Data for processing section start
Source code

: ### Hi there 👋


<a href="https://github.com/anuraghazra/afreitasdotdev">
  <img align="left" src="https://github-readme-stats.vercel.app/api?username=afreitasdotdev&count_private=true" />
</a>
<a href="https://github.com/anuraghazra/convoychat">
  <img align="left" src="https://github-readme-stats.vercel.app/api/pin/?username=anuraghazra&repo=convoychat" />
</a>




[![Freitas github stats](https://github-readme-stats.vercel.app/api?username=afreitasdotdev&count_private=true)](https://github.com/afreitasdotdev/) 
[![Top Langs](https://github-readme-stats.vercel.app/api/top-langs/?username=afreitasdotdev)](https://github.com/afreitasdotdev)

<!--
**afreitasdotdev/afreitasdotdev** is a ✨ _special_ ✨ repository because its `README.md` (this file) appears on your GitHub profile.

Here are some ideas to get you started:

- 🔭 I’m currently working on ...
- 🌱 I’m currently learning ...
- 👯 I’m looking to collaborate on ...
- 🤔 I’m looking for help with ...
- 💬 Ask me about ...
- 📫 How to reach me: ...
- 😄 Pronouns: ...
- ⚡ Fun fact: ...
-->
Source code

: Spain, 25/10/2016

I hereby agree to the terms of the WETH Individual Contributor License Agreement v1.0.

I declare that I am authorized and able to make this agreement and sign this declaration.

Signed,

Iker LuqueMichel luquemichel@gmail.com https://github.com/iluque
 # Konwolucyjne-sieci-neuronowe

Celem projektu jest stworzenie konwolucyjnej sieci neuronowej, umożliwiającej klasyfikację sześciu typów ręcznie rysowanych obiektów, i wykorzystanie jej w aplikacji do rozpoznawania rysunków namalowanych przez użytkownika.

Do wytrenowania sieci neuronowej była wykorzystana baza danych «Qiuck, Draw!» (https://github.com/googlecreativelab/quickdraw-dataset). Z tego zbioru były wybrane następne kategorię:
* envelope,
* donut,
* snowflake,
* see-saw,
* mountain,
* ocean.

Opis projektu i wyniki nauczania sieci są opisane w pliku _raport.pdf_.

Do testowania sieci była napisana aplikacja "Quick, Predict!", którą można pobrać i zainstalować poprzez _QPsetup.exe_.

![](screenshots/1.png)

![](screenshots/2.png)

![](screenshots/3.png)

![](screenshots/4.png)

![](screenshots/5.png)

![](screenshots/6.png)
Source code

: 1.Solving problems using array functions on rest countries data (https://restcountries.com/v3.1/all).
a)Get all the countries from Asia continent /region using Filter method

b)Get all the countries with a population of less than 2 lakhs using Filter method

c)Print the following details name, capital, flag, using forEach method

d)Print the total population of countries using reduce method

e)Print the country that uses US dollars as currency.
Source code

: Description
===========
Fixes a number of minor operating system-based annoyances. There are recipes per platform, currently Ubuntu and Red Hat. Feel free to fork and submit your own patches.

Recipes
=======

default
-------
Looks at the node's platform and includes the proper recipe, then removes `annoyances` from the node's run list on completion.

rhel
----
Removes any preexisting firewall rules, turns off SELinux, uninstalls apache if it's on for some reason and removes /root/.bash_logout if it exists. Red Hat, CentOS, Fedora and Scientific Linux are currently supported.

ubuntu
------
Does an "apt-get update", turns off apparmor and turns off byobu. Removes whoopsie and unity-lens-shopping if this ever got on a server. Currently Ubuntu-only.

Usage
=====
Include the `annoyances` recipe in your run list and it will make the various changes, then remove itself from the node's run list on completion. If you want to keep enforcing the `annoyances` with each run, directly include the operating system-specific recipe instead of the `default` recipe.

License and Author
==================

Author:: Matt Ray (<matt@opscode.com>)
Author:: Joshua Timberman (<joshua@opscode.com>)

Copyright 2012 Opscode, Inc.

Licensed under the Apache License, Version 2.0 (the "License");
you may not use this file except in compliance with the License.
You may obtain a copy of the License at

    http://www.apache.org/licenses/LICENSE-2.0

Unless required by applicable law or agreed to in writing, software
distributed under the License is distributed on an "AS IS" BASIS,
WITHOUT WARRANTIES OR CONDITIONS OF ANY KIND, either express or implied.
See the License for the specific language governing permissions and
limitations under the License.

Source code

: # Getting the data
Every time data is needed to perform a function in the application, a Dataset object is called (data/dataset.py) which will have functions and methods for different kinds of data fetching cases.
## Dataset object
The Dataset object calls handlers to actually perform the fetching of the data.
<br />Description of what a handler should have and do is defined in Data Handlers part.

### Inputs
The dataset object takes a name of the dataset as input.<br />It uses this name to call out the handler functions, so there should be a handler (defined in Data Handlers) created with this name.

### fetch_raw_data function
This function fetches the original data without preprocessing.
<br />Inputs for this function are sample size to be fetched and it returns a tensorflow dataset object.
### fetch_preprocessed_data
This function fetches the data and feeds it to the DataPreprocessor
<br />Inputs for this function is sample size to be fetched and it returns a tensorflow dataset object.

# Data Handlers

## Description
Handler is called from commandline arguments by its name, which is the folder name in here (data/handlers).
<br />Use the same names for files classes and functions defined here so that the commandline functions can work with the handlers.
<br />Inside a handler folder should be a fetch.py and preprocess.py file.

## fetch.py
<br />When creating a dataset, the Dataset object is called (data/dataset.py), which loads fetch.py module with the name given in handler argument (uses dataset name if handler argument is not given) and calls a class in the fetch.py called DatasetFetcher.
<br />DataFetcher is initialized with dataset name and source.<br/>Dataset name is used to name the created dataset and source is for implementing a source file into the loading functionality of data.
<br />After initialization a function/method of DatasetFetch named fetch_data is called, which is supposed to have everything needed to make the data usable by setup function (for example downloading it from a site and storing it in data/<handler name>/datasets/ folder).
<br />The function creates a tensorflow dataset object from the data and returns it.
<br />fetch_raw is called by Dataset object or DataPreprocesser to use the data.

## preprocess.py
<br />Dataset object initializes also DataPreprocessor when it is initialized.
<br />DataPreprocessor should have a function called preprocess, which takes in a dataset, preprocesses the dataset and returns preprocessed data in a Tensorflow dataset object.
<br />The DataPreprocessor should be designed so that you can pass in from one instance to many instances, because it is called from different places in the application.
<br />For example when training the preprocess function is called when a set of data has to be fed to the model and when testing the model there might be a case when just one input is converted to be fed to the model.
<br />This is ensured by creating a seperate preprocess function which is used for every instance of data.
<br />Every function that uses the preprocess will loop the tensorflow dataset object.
Data for processing section end
● **Work task**
Transcribe all of the data above, character for character.

● **Solution**
Source code

: ### Hi there 👋


<a href="https://github.com/anuraghazra/afreitasdotdev">
  <img align="left" src="https://github-readme-stats.vercel.app/api?username=afreitasdotdev&count_private=true" />
</a>
<a href="https://github.com/anuraghazra/convoychat">
  <img align="left" src="https://github-readme-stats.vercel.app/api/pin/?username=anuraghazra&repo=convoychat" />
</a>




[![Freitas github stats](https://github-readme-stats.vercel.app/api?username=afreitasdotdev&count_private=true)](https://github.com/afreitasdotdev/) 
[![Top Langs](https://github-readme-stats.vercel.app/api/top-langs/?username=afreitasdotdev)](https://github.com/afreitasdotdev)

<!--
**afreitasdotdev/afreitasdotdev** is a ✨ _special_ ✨ repository because its `README.md` (this file) appears on your GitHub profile.

Here are some ideas to get you started:

- 🔭 I’m currently working on ...
- 🌱 I’m currently learning ...
- 👯 I’m looking to collaborate on ...
- 🤔 I’m looking for help with ...
- 💬 Ask me about ...
- 📫 How to reach me: ...
- 😄 Pronouns: ...
- ⚡ Fun fact: ...
-->
Source code

: Spain, 25/10/2016

I hereby agree to the terms of the WETH Individual Contributor License Agreement v1.0.

I declare that I am authorized and able to make this agreement and sign this declaration.

Signed,

Iker LuqueMichel luquemichel@gmail.com https://github.com/iluque
 # Konwolucyjne-sieci-neuronowe

Celem projektu jest stworzenie konwolucyjnej sieci neuronowej, umożliwiającej klasyfikację sześciu typów ręcznie rysowanych obiektów, i wykorzystanie jej w aplikacji do rozpoznawania rysunków namalowanych przez użytkownika.

Do wytrenowania sieci neuronowej była wykorzystana baza danych «Qiuck, Draw!» (https://github.com/googlecreativelab/quickdraw-dataset). Z tego zbioru były wybrane następne kategorię:
* envelope,
* donut,
* snowflake,
* see-saw,
* mountain,
* ocean.

Opis projektu i wyniki nauczania sieci są opisane w pliku _raport.pdf_.

Do testowania sieci była napisana aplikacja "Quick, Predict!", którą można pobrać i zainstalować poprzez _QPsetup.exe_.

![](screenshots/1.png)

![](screenshots/2.png)

![](screenshots/3.png)

![](screenshots/4.png)

![](screenshots/5.png)

![](screenshots/6.png)
Source code

: 1.Solving problems using array functions on rest countries data (https://restcountries.com/v3.1/all).
a)Get all the countries from Asia continent /region using Filter method

b)Get all the countries with a population of less than 2 lakhs using Filter method

c)Print the following details name, capital, flag, using forEach method

d)Print the total population of countries using reduce method

e)Print the country that uses US dollars as currency.
Source code

: Description
===========
Fixes a number of minor operating system-based annoyances. There are recipes per platform, currently Ubuntu and Red Hat. Feel free to fork and submit your own patches.

Recipes
=======

default
-------
Looks at the node's platform and includes the proper recipe, then removes `annoyances` from the node's run list on completion.

rhel
----
Removes any preexisting firewall rules, turns off SELinux, uninstalls apache if it's on for some reason and removes /root/.bash_logout if it exists. Red Hat, CentOS, Fedora and Scientific Linux are currently supported.

ubuntu
------
Does an "apt-get update", turns off apparmor and turns off byobu. Removes whoopsie and unity-lens-shopping if this ever got on a server. Currently Ubuntu-only.

Usage
=====
Include the `annoyances` recipe in your run list and it will make the various changes, then remove itself from the node's run list on completion. If you want to keep enforcing the `annoyances` with each run, directly include the operating system-specific recipe instead of the `default` recipe.

License and Author
==================

Author:: Matt Ray (<matt@opscode.com>)
Author:: Joshua Timberman (<joshua@opscode.com>)

Copyright 2012 Opscode, Inc.

Licensed under the Apache License, Version 2.0 (the "License");
you may not use this file except in compliance with the License.
You may obtain a copy of the License at

    http://www.apache.org/licenses/LICENSE-2.0

Unless required by applicable law or agreed to in writing, software
distributed under the License is distributed on an "AS IS" BASIS,
WITHOUT WARRANTIES OR CONDITIONS OF ANY KIND, either express or implied.
See the License for the specific language governing permissions and
limitations under the License.

Source code

: # Getting the data
Every time data is needed to perform a function in the application, a Dataset object is called (data/dataset.py) which will have functions and methods for different kinds of data fetching cases.
## Dataset object
The Dataset object calls handlers to actually perform the fetching of the data.
<br />Description of what a handler should have and do is defined in Data Handlers part.

### Inputs
The dataset object takes a name of the dataset as input.<br />It uses this name to call out the handler functions, so there should be a handler (defined in Data Handlers) created with this name.

### fetch_raw_data function
This function fetches the original data without preprocessing.
<br />Inputs for this function are sample size to be fetched and it returns a tensorflow dataset object.
### fetch_preprocessed_data
This function fetches the data and feeds it to the DataPreprocessor
<br />Inputs for this function is sample size to be fetched and it returns a tensorflow dataset object.

# Data Handlers

## Description
Handler is called from commandline arguments by its name, which is the folder name in here (data/handlers).
<br />Use the same names for files classes and functions defined here so that the commandline functions can work with the handlers.
<br />Inside a handler folder should be a fetch.py and preprocess.py file.

## fetch.py
<br />When creating a dataset, the Dataset object is called (data/dataset.py), which loads fetch.py module with the name given in handler argument (uses dataset name if handler argument is not given) and calls a class in the fetch.py called DatasetFetcher.
<br />DataFetcher is initialized with dataset name and source.<br/>Dataset name is used to name the created dataset and source is for implementing a source file into the loading functionality of data.
<br />After initialization a function/method of DatasetFetch named fetch_data is called, which is supposed to have everything needed to make the data usable by setup function (for example downloading it from a site and storing it in data/<handler name>/datasets/ folder).
<br />The function creates a tensorflow dataset object from the data and returns it.
<br />fetch_raw is called by Dataset object or DataPreprocesser to use the data.

## preprocess.py
<br />Dataset object initializes also DataPreprocessor when it is initialized.
<br />DataPreprocessor should have a function called preprocess, which takes in a dataset, preprocesses the dataset and returns preprocessed data in a Tensorflow dataset object.
<br />The DataPreprocessor should be designed so that you can pass in from one instance to many instances, because it is called from different places in the application.
<br />For example when training the preprocess function is called when a set of data has to be fed to the model and when testing the model there might be a case when just one input is converted to be fed to the model.
<br />This is ensured by creating a seperate preprocess function which is used for every instance of data.
<br />Every function that uses the preprocess will loop the tensorflow dataset object.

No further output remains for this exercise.